The subtext is almost theological: art as a secular altar, tragedy as the price of consciousness. “Nature” here isn’t landscape; it’s the brute fact of being alive in time. “Man” isn’t humanism’s cozy subject; it’s the modern self, exposed after war, genocide, and the collapse of old certainties. Newman’s paintings, often monumental and confrontational, try to force that encounter without storytelling as a crutch.

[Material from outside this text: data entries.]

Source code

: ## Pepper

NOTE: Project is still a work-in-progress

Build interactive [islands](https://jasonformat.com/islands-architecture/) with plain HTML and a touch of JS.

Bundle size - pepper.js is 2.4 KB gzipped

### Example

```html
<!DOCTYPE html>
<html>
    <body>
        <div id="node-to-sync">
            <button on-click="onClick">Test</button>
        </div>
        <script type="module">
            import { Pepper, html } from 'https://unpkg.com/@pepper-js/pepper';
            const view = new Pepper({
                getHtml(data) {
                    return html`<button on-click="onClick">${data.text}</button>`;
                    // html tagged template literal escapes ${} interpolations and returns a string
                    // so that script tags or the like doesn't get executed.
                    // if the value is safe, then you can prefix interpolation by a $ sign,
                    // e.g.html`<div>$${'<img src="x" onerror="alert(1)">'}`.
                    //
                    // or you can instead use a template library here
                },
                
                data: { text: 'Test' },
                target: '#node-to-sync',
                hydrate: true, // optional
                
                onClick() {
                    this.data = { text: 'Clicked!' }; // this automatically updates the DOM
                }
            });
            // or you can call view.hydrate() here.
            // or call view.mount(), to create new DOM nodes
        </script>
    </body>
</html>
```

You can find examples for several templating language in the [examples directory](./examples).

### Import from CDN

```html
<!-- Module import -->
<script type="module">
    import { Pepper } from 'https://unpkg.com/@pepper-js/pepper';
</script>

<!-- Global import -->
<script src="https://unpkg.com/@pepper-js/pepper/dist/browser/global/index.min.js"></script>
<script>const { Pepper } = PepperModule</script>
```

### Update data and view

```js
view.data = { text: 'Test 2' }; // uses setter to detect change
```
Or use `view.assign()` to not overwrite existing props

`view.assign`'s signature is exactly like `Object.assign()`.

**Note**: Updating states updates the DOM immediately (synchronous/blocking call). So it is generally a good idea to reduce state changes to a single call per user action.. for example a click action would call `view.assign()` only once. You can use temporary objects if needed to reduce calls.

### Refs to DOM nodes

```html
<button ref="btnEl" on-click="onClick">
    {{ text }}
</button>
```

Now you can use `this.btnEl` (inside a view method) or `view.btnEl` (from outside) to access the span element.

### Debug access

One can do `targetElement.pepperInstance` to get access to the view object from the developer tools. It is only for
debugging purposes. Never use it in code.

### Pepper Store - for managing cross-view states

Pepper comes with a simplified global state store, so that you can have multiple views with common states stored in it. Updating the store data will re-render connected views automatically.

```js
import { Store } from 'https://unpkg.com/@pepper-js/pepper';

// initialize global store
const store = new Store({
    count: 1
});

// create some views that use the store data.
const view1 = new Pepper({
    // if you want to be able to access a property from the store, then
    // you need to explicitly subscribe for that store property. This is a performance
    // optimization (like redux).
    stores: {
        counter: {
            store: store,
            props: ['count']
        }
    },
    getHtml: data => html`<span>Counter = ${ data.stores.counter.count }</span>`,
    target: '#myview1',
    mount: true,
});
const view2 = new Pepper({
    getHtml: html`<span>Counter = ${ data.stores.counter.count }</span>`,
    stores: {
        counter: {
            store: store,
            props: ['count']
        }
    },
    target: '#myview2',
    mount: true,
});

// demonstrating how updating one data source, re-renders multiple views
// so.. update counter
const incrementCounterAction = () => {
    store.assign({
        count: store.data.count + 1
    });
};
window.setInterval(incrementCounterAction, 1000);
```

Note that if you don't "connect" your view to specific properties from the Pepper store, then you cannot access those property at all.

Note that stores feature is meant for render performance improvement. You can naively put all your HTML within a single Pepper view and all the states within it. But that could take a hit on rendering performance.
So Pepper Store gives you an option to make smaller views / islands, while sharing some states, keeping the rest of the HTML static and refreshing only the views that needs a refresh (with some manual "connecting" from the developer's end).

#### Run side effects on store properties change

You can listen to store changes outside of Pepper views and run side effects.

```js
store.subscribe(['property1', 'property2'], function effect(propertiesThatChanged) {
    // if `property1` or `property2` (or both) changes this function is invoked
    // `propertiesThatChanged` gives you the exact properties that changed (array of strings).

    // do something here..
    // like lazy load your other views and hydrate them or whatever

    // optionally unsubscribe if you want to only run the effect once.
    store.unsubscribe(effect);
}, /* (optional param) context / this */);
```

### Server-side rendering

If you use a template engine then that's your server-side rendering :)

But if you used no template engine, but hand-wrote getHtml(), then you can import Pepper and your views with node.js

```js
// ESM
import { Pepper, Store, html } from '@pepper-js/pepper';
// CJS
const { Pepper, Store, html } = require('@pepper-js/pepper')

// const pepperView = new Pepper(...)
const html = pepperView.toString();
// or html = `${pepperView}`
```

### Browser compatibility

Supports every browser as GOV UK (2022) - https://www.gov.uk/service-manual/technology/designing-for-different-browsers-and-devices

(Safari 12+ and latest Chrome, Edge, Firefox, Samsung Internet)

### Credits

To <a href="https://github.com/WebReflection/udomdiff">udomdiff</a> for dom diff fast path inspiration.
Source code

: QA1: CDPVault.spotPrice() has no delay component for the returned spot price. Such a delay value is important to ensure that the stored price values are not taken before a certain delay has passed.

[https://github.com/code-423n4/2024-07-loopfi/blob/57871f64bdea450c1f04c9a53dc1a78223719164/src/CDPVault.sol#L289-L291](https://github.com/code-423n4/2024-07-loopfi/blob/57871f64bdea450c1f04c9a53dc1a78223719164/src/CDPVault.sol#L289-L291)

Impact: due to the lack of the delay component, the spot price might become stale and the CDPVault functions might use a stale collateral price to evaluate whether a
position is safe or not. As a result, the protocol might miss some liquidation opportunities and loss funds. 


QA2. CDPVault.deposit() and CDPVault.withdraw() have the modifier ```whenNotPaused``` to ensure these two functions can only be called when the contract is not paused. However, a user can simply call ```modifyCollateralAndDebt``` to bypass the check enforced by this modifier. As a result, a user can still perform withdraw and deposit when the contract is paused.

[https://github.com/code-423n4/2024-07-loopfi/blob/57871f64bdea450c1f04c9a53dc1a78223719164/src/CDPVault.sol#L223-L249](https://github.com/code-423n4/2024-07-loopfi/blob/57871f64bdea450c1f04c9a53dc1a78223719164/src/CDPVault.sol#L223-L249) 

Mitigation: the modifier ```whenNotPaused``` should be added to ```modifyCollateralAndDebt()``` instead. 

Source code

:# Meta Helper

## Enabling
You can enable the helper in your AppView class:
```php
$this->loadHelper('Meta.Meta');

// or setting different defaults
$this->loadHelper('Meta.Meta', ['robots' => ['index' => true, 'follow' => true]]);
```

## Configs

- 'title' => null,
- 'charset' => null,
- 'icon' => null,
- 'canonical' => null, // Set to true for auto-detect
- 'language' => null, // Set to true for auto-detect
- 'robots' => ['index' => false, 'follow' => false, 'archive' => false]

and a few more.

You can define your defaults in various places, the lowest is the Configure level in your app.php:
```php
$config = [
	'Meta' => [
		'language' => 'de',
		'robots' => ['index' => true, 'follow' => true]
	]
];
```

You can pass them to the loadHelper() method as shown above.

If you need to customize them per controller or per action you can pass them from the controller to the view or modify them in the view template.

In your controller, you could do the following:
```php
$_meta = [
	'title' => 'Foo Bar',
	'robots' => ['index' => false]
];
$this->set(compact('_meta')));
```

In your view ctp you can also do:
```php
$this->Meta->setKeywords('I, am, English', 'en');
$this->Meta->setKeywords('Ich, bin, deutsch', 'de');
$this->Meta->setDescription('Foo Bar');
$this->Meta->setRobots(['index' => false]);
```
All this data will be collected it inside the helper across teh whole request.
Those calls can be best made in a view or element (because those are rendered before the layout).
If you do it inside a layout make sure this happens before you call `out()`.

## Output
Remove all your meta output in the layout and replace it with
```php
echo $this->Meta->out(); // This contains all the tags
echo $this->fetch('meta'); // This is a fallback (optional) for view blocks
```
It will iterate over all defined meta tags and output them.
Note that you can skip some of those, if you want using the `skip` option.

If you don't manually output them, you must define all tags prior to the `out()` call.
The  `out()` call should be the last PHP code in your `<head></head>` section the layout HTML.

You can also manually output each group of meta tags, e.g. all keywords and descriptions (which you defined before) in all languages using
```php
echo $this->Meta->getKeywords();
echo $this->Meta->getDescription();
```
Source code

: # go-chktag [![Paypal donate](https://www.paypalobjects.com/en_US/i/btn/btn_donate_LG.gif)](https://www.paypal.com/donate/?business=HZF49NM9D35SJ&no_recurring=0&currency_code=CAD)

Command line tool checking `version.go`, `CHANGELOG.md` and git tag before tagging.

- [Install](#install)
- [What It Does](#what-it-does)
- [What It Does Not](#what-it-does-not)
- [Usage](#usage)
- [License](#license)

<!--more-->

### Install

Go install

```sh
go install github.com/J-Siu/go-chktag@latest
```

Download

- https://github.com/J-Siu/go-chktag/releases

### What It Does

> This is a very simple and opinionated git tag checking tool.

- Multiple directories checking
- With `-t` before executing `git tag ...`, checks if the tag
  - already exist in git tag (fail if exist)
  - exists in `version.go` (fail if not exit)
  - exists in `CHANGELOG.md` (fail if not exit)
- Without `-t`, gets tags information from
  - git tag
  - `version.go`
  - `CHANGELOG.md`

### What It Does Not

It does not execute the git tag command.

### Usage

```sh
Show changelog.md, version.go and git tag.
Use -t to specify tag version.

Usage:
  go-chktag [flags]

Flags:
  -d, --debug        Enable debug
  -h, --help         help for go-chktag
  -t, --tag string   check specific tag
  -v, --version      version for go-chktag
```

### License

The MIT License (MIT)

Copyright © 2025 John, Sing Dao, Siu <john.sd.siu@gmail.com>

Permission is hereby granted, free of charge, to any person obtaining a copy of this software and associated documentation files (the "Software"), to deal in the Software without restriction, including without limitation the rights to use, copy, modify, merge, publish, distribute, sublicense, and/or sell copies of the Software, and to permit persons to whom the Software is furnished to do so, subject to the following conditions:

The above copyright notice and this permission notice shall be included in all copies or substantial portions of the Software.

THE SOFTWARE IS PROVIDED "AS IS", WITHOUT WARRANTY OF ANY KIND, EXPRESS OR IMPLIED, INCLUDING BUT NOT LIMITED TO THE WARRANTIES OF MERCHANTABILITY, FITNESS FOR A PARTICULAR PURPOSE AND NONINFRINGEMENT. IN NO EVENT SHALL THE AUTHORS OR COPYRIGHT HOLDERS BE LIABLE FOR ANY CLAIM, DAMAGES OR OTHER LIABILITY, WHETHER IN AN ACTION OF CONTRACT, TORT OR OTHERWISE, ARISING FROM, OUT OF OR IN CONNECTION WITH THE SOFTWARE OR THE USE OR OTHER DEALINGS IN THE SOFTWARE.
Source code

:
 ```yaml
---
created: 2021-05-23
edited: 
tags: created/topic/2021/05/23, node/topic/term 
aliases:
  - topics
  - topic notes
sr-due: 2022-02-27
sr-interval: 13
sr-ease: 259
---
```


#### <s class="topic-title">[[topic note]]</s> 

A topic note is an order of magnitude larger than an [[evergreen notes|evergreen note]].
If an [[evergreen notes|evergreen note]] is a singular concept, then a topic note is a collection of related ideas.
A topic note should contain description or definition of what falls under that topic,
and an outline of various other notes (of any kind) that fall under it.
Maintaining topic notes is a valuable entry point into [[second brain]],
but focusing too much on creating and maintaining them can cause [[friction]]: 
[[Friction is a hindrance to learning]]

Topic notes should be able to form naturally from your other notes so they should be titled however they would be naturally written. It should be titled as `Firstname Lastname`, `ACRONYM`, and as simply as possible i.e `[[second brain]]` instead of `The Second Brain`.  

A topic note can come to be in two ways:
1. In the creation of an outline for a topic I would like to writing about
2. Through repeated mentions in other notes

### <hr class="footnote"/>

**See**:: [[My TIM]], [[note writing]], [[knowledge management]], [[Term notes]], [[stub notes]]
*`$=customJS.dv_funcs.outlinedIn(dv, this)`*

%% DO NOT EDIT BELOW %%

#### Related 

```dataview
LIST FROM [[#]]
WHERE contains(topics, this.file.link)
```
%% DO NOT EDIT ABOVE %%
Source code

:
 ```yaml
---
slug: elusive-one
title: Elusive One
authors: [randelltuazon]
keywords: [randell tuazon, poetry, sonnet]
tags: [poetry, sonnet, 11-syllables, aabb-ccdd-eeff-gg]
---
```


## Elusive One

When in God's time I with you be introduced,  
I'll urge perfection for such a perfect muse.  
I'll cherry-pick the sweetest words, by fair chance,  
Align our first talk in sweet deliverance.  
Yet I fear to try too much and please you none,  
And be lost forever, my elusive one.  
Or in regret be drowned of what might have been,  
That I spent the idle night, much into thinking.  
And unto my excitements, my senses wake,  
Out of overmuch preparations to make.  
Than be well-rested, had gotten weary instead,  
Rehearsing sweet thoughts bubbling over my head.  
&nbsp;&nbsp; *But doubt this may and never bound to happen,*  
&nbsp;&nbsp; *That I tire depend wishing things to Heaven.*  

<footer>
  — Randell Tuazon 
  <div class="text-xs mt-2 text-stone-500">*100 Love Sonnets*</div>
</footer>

Context matters: postwar America, the rise of New York as cultural capital, and a deep anxiety about whether modern art had become pure style. Newman answers with a demand that abstraction be judged not by what it shows, but by what it summons.
Quote Details
| Topic | Art |
|---|---|
| Source | Help us find the source |
| Cite |
Citation Formats
APA Style (7th ed.)
Newman, Barnett. (2026, January 16). Any art worthy of its name should address 'life', 'man', 'nature', 'death' and 'tragedy'. FixQuotes. https://fixquotes.com/quotes/any-art-worthy-of-its-name-should-address-life-114888/
Chicago Style
Newman, Barnett. "Any art worthy of its name should address 'life', 'man', 'nature', 'death' and 'tragedy'." FixQuotes. January 16, 2026. https://fixquotes.com/quotes/any-art-worthy-of-its-name-should-address-life-114888/.
MLA Style (9th ed.)
"Any art worthy of its name should address 'life', 'man', 'nature', 'death' and 'tragedy'." FixQuotes, 16 Jan. 2026, https://fixquotes.com/quotes/any-art-worthy-of-its-name-should-address-life-114888/. Accessed 5 Feb. 2026.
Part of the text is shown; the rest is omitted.